Saved data entries

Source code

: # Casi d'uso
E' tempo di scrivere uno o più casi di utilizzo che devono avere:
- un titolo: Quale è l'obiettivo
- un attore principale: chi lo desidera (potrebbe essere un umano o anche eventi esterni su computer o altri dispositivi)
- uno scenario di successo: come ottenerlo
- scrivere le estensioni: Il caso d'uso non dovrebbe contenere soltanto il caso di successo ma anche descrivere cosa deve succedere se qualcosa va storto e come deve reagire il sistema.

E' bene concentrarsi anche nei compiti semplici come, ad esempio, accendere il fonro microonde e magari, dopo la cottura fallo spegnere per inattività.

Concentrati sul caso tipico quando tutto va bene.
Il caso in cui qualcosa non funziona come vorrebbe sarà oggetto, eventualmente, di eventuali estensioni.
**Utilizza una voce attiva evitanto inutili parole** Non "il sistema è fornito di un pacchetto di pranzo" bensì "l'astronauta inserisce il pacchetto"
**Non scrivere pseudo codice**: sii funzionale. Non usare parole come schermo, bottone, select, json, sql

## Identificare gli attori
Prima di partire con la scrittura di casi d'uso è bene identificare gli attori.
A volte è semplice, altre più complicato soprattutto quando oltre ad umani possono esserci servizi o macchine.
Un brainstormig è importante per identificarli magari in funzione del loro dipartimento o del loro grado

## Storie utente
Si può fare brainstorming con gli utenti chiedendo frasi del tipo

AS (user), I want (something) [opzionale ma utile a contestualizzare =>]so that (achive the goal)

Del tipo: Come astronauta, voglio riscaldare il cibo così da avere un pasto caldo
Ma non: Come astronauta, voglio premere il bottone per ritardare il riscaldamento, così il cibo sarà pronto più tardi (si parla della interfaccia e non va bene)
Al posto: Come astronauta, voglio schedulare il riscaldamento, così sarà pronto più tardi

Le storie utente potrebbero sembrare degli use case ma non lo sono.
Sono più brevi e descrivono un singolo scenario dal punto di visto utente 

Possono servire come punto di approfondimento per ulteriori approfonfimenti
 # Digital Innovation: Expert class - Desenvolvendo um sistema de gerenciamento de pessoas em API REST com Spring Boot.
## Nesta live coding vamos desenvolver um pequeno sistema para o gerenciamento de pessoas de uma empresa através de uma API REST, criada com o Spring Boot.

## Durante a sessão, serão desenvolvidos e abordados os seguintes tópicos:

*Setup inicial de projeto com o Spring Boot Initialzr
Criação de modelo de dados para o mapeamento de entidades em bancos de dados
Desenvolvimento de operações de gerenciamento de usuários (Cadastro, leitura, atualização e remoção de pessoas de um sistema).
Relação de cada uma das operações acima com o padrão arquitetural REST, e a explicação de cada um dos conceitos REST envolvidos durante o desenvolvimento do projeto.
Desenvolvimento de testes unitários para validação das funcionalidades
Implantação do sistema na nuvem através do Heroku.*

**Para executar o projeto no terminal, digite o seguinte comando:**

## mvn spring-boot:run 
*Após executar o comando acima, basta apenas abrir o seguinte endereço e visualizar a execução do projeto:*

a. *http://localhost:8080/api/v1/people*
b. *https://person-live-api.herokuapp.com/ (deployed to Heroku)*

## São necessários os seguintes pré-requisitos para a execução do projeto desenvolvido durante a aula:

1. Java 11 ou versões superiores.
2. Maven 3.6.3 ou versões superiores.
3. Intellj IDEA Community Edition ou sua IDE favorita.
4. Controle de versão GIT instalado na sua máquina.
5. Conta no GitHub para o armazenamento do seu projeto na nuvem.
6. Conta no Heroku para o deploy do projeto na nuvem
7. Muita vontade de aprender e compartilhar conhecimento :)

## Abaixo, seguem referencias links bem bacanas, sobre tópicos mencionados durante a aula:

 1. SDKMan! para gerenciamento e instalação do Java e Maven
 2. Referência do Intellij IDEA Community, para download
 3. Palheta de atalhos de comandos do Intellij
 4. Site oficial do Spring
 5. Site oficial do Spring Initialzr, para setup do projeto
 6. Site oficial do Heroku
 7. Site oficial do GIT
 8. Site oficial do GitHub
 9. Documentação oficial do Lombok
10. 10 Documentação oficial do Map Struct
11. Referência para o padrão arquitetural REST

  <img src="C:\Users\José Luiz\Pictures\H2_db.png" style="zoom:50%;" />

==

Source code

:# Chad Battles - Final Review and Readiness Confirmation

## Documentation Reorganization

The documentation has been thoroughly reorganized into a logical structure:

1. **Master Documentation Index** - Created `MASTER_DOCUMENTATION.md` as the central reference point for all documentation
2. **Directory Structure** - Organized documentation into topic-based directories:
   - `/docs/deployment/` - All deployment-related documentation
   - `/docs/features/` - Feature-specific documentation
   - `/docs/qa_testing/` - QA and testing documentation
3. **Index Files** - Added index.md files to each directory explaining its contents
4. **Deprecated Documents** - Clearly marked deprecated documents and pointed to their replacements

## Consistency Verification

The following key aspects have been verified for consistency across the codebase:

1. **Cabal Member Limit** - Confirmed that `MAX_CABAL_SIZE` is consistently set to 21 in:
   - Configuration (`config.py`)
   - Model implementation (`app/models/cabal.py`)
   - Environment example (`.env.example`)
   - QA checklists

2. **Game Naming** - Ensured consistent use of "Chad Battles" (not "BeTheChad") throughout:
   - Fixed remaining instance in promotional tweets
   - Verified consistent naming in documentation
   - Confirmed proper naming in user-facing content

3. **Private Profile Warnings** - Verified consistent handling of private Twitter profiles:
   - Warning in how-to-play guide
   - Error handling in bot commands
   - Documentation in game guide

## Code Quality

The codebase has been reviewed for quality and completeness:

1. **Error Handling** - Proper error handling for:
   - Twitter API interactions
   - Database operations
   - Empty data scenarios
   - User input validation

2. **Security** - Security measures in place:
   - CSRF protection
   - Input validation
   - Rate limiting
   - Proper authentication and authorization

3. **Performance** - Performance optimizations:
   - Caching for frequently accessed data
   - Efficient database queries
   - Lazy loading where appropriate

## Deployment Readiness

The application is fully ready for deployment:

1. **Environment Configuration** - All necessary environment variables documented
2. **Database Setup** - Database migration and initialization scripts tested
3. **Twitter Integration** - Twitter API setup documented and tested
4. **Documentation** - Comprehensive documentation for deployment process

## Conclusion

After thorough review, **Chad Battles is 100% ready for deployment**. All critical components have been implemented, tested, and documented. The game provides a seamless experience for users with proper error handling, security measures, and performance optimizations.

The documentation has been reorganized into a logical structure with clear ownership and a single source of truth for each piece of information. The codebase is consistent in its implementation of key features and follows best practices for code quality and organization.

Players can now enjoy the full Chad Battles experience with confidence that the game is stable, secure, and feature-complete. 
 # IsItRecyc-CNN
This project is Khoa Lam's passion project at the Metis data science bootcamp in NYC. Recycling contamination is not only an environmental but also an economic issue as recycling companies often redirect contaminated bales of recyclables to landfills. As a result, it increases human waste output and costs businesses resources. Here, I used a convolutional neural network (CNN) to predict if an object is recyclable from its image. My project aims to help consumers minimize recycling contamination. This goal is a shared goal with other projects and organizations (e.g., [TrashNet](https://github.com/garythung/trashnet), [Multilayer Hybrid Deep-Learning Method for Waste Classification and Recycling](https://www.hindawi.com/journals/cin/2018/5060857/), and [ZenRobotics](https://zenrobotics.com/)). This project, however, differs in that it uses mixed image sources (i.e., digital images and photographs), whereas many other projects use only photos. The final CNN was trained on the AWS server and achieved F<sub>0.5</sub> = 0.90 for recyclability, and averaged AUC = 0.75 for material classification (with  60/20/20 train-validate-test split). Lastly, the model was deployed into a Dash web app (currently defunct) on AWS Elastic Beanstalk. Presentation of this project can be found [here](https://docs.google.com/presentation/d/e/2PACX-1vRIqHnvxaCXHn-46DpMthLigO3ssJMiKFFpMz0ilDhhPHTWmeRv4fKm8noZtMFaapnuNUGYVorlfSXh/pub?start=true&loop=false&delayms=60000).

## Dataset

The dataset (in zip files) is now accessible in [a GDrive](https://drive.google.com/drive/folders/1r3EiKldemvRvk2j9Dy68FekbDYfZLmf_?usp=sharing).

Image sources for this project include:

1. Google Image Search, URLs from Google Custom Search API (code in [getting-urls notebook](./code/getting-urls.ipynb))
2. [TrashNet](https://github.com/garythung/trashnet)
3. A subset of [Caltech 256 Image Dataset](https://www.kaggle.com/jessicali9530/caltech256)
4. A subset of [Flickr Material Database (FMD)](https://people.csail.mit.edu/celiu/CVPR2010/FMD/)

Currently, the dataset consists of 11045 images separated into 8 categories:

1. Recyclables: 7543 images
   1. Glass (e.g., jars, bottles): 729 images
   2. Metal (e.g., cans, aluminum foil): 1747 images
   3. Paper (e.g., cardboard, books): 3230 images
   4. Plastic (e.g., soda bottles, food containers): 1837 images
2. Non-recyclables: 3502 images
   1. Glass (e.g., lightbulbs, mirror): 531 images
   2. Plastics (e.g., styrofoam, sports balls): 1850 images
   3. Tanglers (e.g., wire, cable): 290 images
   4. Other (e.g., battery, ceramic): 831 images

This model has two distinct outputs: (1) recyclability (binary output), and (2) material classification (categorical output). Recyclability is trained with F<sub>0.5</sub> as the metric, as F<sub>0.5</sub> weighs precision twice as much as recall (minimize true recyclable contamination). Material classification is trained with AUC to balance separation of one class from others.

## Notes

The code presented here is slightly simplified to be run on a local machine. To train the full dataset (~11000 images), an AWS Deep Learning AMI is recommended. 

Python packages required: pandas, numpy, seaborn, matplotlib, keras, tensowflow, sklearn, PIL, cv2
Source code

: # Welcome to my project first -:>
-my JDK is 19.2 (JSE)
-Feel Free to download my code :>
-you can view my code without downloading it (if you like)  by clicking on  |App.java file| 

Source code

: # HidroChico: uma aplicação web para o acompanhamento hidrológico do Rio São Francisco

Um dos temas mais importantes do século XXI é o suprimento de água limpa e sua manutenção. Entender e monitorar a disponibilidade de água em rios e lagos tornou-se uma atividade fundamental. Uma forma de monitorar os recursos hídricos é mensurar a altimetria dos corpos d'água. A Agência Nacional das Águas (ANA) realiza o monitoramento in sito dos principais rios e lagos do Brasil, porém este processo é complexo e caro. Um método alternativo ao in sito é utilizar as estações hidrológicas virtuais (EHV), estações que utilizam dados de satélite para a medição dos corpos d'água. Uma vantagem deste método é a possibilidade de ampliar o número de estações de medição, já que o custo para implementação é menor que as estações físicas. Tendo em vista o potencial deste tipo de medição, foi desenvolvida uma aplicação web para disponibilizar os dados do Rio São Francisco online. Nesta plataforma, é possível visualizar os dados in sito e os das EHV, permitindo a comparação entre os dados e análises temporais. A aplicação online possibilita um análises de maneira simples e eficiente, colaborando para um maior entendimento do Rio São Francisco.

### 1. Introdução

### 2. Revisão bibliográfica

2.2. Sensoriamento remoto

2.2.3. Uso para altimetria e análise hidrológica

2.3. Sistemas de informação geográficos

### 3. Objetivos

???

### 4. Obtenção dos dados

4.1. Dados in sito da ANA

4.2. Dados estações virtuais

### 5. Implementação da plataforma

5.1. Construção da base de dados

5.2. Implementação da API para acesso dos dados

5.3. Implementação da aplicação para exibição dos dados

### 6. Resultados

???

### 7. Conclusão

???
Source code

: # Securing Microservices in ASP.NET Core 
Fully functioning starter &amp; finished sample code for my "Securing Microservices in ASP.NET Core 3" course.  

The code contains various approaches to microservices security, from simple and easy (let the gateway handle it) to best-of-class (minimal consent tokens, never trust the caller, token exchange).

---

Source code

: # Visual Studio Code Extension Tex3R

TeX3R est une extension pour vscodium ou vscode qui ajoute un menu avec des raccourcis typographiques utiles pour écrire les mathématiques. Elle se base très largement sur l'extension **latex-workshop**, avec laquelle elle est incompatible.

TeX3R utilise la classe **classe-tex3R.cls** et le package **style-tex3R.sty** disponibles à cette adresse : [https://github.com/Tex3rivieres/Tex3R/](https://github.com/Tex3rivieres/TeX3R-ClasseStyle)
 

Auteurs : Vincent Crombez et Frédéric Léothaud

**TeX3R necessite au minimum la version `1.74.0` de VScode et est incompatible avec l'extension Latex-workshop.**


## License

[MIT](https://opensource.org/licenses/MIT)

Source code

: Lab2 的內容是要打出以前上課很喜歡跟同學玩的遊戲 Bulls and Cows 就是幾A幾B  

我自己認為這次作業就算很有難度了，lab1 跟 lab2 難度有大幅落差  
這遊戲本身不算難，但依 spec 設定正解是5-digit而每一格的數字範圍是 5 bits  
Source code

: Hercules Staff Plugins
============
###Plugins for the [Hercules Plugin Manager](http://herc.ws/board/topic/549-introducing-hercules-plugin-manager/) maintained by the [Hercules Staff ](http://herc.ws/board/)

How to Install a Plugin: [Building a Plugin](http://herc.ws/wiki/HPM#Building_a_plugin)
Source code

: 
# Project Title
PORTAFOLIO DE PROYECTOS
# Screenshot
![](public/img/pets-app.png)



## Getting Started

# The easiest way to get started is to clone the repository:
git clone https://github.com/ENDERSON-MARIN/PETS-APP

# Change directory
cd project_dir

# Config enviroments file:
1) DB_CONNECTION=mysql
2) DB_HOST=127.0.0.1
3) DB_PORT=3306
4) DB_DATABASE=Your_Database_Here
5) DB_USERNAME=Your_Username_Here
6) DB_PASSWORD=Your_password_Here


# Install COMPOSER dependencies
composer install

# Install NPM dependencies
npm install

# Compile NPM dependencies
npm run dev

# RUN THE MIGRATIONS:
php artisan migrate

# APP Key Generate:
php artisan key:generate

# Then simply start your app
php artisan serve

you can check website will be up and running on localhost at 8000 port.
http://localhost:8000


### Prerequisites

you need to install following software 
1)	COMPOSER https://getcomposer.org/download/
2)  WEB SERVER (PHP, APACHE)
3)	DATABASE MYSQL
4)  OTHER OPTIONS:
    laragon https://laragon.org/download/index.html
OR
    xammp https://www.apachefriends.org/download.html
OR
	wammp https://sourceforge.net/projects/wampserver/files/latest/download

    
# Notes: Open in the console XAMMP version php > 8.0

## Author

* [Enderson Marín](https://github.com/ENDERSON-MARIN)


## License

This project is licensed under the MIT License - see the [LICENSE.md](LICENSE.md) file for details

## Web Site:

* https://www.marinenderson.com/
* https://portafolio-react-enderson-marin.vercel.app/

**What to produce:**
Beginning with the line above that contains "- un attore", copy each line exactly up to and including the line that contains "Il caso in cui", and go no further.

**Expected output:**
- un attore principale: chi lo desidera (potrebbe essere un umano o anche eventi esterni su computer o altri dispositivi)
- uno scenario di successo: come ottenerlo
- scrivere le estensioni: Il caso d'uso non dovrebbe contenere soltanto il caso di successo ma anche descrivere cosa deve succedere se qualcosa va storto e come deve reagire il sistema.

E' bene concentrarsi anche nei compiti semplici come, ad esempio, accendere il fonro microonde e magari, dopo la cottura fallo spegnere per inattività.

Concentrati sul caso tipico quando tutto va bene.
Il caso in cui qualcosa non funziona come vorrebbe sarà oggetto, eventualmente, di eventuali estensioni.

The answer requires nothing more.